Task input START

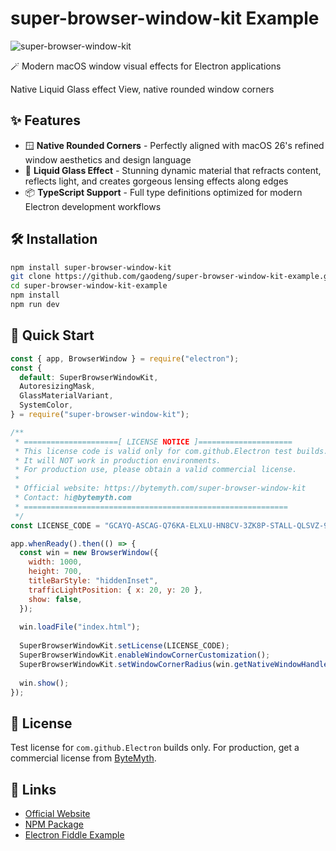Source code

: # super-browser-window-kit Example

![super-browser-window-kit](./docs/screenshot.png)

🪄 Modern macOS window visual effects for Electron applications

Native Liquid Glass effect View, native rounded window corners

## ✨ Features

- 🪟 **Native Rounded Corners** - Perfectly aligned with macOS 26's refined window aesthetics and design language
- 🌟 **Liquid Glass Effect** - Stunning dynamic material that refracts content, reflects light, and creates gorgeous lensing effects along edges
- 📦 **TypeScript Support** - Full type definitions optimized for modern Electron development workflows

## 🛠 Installation

```bash
npm install super-browser-window-kit
git clone https://github.com/gaodeng/super-browser-window-kit-example.git
cd super-browser-window-kit-example
npm install
npm run dev
```

## 🎯 Quick Start

```js
const { app, BrowserWindow } = require("electron");
const {
  default: SuperBrowserWindowKit,
  AutoresizingMask,
  GlassMaterialVariant,
  SystemColor,
} = require("super-browser-window-kit");

/**
 * =====================[ LICENSE NOTICE ]=====================
 * This license code is valid only for com.github.Electron test builds.
 * It will NOT work in production environments.
 * For production use, please obtain a valid commercial license.
 *
 * Official website: https://bytemyth.com/super-browser-window-kit
 * Contact: hi@bytemyth.com
 * ===========================================================
 */
const LICENSE_CODE = "GCAYQ-ASCAG-Q76KA-ELXLU-HN8CV-3ZK8P-STALL-QLSVZ-9FFSX-3S2ZU-4QVSC-LLJ7U-KH6K7-G88HA-4TTDJ-58G9H-GZFY6-DDSDJ-L5ZB9-V7UMB-896CS-P9AVC-GULAB-EEAGQ-T77DP-DRBJN-G829M-ZZF9M-L2VEN-RZM8F-SQ4KW-3JLLB-MUVXP-TS3P8-7ZFZM-4L2P3-S4TTA-Z7EVY-Z5H9J-FYDUS-WQCYW-C92PZ-BB23J-QZEVP-QNQ";

app.whenReady().then(() => {
  const win = new BrowserWindow({
    width: 1000,
    height: 700,
    titleBarStyle: "hiddenInset",
    trafficLightPosition: { x: 20, y: 20 },
    show: false,
  });
  
  win.loadFile("index.html");
  
  SuperBrowserWindowKit.setLicense(LICENSE_CODE);
  SuperBrowserWindowKit.enableWindowCornerCustomization();
  SuperBrowserWindowKit.setWindowCornerRadius(win.getNativeWindowHandle(), 26);
  
  win.show();
});
```

## 📄 License

Test license for `com.github.Electron` builds only. For production, get a commercial license from [ByteMyth](https://bytemyth.com/super-browser-window-kit).

## 🔗 Links

- [Official Website](https://bytemyth.com/super-browser-window-kit)
- [NPM Package](https://www.npmjs.com/package/super-browser-window-kit)
- [Electron Fiddle Example](https://gist.github.com/gaodeng/4ca07e70b32701b99fbe0063efb9cdb9)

Task input END

▸ **What is expected**
Copy out each line of the records that holds the string "https".

▸ **Worked solution**
git clone https://github.com/gaodeng/super-browser-window-kit-example.git
 * Official website: https://bytemyth.com/super-browser-window-kit
Test license for `com.github.Electron` builds only. For production, get a commercial license from [ByteMyth](https://bytemyth.com/super-browser-window-kit).
- [Official Website](https://bytemyth.com/super-browser-window-kit)
- [NPM Package](https://www.npmjs.com/package/super-browser-window-kit)
- [Electron Fiddle Example](https://gist.github.com/gaodeng/4ca07e70b32701b99fbe0063efb9cdb9)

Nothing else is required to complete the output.